── Stored data ──

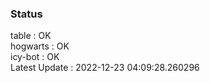 ### Status


table : OK  
hogwarts : OK  
icy-bot : OK  
Latest Update : 2022-12-23 04:09:28.260296
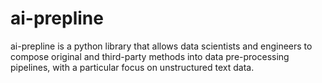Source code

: # ai-prepline
ai-prepline is a python library that allows data scientists and engineers to compose original and third-party methods into data pre-processing pipelines, with a particular focus on unstructured text data.
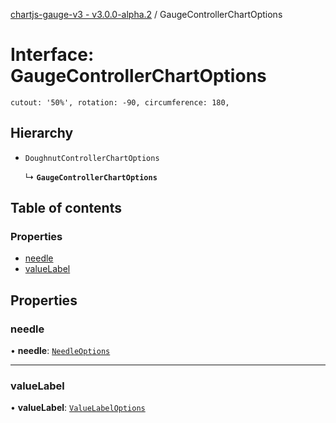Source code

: [chartjs-gauge-v3 - v3.0.0-alpha.2](../README.md) / GaugeControllerChartOptions

# Interface: GaugeControllerChartOptions

`
cutout: '50%',
rotation: -90,
circumference: 180,
`

## Hierarchy

- `DoughnutControllerChartOptions`

  ↳ **`GaugeControllerChartOptions`**

## Table of contents

### Properties

- [needle](GaugeControllerChartOptions.md#needle)
- [valueLabel](GaugeControllerChartOptions.md#valuelabel)

## Properties

### needle

• **needle**: [`NeedleOptions`](NeedleOptions.md)

___

### valueLabel

• **valueLabel**: [`ValueLabelOptions`](ValueLabelOptions.md)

───

> _Your goal_:
State how many lines of the listing include "needle", and nothing more.

> _Expected answer_:
3